Show HN: POS – A basic API to consult Part of Speech of a word - atum47
https://victorribeiro.com/pos
======
atum47
A long time ago I was working on a sentence generator. I end up studying
sentence's composition and part of speech. As I was having trouble to find a
free API that would let me consult the POS of a given word, I end up hacking
this one together. When you make a post to the only end point (up to 10
messages) it will return the POS of that word PLUS a suggested word with the
same POS.

let me know if you find this useful.

p.s.: I'll will keep this up until my server can handle the requests. I don't
believe many people would use this, but if they do, I'll have to figure
something else.

------
atum47
If you want to try it out:

curl -X POST -F "msg=today"
[https://victorribeiro.com/pos/word.php](https://victorribeiro.com/pos/word.php)
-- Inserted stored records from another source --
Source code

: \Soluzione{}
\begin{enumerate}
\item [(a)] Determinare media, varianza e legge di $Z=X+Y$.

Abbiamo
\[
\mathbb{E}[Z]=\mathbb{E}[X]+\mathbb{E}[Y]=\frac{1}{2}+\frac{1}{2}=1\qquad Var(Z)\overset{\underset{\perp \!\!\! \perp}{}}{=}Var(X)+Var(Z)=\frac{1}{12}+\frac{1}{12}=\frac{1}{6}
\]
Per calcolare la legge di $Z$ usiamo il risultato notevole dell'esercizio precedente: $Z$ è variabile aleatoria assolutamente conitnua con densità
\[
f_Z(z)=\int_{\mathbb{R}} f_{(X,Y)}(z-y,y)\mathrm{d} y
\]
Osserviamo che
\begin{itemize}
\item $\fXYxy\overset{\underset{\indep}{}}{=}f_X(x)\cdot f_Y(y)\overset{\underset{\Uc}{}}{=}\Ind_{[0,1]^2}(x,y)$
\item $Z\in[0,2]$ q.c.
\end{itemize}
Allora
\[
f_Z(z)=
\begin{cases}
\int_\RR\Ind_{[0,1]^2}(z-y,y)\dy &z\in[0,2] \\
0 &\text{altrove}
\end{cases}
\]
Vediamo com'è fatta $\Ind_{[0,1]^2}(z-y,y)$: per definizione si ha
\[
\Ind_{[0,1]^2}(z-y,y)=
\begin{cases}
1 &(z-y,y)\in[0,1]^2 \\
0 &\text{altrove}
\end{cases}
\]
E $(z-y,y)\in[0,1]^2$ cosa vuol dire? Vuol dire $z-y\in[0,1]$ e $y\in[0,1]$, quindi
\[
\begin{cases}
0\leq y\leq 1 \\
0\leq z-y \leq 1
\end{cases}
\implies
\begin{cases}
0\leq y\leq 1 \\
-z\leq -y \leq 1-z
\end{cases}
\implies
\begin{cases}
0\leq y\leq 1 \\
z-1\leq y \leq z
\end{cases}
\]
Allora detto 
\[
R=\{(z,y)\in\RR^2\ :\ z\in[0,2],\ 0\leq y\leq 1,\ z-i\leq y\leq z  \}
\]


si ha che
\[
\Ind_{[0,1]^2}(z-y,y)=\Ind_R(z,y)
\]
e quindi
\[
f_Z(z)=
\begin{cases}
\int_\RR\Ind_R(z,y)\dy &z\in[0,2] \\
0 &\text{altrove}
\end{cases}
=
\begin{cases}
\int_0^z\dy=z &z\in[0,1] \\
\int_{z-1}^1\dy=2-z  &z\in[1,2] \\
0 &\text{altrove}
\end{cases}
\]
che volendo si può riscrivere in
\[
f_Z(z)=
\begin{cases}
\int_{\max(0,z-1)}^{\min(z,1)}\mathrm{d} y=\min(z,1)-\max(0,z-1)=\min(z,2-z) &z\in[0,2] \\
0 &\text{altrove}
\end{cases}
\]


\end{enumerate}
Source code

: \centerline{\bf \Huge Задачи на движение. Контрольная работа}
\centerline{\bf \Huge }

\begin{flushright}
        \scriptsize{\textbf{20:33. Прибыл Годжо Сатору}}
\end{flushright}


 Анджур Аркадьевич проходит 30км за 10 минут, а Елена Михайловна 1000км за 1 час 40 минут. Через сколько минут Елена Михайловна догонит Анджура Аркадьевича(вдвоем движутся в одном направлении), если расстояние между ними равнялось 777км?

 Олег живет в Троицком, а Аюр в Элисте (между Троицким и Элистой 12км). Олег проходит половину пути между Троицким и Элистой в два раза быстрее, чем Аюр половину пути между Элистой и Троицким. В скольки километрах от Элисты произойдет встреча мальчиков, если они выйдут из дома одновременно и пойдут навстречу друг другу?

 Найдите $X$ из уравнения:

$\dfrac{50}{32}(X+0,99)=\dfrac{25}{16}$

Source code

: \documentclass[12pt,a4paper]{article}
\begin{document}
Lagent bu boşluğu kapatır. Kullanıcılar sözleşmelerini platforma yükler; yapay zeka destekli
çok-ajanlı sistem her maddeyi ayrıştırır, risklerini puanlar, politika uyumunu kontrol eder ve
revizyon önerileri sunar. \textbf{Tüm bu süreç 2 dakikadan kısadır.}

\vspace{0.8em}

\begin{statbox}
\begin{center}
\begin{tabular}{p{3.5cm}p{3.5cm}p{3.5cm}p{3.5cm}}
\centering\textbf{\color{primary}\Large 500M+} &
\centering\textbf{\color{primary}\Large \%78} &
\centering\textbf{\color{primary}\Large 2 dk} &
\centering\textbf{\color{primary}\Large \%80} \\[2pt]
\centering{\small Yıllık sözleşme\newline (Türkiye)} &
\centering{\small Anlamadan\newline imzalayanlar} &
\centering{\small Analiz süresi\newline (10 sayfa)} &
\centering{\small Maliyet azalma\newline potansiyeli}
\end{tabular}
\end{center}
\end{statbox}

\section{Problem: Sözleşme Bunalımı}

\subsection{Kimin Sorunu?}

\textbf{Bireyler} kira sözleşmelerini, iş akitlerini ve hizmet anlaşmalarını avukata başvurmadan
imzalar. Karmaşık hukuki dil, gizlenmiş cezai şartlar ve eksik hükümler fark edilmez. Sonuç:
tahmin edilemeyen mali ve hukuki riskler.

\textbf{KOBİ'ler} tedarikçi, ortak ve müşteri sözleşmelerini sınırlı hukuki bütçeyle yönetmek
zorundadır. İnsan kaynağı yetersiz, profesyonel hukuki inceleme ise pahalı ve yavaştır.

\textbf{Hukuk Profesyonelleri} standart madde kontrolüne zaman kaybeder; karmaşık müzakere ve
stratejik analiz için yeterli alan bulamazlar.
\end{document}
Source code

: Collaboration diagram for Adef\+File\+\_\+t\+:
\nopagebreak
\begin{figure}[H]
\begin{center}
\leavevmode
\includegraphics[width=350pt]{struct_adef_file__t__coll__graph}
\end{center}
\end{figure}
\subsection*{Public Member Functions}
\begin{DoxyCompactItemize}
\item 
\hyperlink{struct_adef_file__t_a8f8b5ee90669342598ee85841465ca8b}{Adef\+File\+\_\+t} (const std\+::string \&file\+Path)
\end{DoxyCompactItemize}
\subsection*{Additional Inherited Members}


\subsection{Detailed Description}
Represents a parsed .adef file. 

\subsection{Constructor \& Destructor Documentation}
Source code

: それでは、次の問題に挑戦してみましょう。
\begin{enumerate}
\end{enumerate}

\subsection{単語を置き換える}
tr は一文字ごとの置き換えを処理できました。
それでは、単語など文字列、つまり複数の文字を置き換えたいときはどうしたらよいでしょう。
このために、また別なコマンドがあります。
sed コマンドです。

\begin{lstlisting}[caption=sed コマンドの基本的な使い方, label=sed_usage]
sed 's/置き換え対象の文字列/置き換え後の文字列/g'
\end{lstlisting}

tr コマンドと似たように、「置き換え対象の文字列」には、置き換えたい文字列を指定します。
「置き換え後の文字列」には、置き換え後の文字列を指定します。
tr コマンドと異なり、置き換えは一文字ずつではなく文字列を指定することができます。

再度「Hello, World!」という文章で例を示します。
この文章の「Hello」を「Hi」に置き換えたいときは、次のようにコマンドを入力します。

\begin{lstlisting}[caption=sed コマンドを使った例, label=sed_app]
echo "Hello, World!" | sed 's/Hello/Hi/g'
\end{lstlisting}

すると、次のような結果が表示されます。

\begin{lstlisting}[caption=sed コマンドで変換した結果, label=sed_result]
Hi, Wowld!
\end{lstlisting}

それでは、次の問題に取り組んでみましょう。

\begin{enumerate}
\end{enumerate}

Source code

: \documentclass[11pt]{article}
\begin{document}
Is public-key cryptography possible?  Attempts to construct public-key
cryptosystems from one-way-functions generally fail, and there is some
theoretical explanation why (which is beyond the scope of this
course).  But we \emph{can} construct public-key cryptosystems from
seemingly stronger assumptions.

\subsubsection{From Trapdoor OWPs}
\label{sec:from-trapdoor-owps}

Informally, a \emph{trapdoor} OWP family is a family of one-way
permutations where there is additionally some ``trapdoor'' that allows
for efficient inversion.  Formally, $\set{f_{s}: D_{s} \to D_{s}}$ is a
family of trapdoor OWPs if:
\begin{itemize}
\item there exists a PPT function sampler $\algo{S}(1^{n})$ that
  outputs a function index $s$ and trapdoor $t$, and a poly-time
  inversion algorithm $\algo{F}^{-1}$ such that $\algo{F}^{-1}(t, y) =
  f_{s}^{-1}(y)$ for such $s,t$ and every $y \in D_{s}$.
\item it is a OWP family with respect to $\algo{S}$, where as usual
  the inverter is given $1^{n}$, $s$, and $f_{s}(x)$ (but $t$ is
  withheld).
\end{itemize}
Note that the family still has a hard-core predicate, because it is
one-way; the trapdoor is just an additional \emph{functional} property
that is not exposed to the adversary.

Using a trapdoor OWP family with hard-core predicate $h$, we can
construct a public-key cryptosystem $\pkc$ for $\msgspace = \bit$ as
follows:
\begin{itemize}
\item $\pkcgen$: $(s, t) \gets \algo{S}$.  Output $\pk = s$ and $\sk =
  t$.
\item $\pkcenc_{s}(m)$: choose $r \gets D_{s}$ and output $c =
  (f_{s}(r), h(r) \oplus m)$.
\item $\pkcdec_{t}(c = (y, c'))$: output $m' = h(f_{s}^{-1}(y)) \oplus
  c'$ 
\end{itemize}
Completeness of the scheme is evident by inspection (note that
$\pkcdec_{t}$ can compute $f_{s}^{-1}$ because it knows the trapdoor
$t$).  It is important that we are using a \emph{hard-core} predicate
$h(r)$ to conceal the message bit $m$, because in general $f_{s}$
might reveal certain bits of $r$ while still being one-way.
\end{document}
curl -X POST -H "Content-Type: application/json" -d '{"msg":"day"}'
[https://victorribeiro.com/pos/word.php](https://victorribeiro.com/pos/word.php)

fetch('[https://victorribeiro.com/pos/word.php'](https://victorribeiro.com/pos/word.php'),
{ method: "POST", headers: {"Content-Type": "application/json"}, body:
JSON.stringify({msg: "today"}) }). then( r => r.json() ). then( data =>
console.log(data) ). catch( e => console.error(e) )